A power of attorney legally gives a trusted person whom the principal chooses the power to act in his place, explains Nolo. This person is called the agent. A power of attorney needs to be durable for the agent to act in the principal’s place if he becomes mentally incapacitated or unable to speak for himself. There are two types of durable power of attorney: medical and financial. Nolo explains that a medical power of attorney allows the agent to enforce the principal’s wishes in all medical decisions. A financial power of attorney allows the agent to take care of the principal’s financial affairs, including paying bills or managing investments.

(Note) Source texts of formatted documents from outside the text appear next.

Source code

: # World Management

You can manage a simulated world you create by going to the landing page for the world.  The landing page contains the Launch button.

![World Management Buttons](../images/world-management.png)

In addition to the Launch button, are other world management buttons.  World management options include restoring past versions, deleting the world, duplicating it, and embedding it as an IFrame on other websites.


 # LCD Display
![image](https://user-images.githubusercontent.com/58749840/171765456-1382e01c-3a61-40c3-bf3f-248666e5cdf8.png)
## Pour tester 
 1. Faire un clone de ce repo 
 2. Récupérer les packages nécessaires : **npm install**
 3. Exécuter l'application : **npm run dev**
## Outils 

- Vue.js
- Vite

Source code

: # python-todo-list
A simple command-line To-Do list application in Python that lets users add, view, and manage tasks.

Legal Zoom explains that the agent must act in the principal’s best interests, keep records of all transactions and cannot enrich himself from the principal’s assets. A durable power of attorney can be revoked by the principal at any time, assuming he is mentally competent and able to make his wishes known.

Durable financial power of attorney ends when the principal dies, explains Nolo. Therefore, the principal must have a will in addition to the power of attorney. The agent must either be the same person as the executor of the principal’s will, or the agent and the executor must be able to work closely with each other. Nolo states that a medical power of attorney is usually executed with another medical directive called the “living will,” and some states combine these two forms into one called an “advanced health care directive.” The advanced health care directive covers all of the medical decisions that need to be made, including end-of-life care.